*** Material provided ***

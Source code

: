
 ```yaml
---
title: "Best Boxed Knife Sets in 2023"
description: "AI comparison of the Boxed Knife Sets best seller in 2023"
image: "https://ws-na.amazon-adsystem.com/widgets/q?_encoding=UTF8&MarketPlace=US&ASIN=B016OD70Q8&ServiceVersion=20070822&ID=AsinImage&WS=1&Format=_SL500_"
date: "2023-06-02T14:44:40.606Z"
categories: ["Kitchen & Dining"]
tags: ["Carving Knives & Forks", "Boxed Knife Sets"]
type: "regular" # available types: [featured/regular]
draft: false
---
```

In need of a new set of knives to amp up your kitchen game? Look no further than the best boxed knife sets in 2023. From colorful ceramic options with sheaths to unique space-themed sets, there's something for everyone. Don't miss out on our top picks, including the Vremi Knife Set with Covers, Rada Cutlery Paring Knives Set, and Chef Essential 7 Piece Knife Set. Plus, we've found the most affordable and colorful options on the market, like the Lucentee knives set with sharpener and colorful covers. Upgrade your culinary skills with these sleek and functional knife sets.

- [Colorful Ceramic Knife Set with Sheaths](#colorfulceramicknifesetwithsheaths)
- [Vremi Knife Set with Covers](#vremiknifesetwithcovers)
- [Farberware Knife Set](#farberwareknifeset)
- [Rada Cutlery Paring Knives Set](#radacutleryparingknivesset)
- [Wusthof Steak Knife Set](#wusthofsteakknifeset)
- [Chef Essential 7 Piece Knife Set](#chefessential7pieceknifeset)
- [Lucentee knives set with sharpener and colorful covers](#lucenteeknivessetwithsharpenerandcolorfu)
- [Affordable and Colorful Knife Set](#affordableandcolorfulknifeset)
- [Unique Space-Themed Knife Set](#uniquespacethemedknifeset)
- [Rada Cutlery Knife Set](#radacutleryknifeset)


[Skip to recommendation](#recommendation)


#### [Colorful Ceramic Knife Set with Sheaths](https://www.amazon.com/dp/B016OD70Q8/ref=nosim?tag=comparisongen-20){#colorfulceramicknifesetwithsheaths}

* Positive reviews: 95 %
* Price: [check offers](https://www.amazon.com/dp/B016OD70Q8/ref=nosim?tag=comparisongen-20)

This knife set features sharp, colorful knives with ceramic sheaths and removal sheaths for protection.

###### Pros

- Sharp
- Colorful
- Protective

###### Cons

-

***

▸ **Task details**
Your task is to output exactly the lines running from the one with "This knife set" through the final line of the material above, with both ends included.

▸ **Result below**
This knife set features sharp, colorful knives with ceramic sheaths and removal sheaths for protection.

###### Pros

- Sharp
- Colorful
- Protective

###### Cons

-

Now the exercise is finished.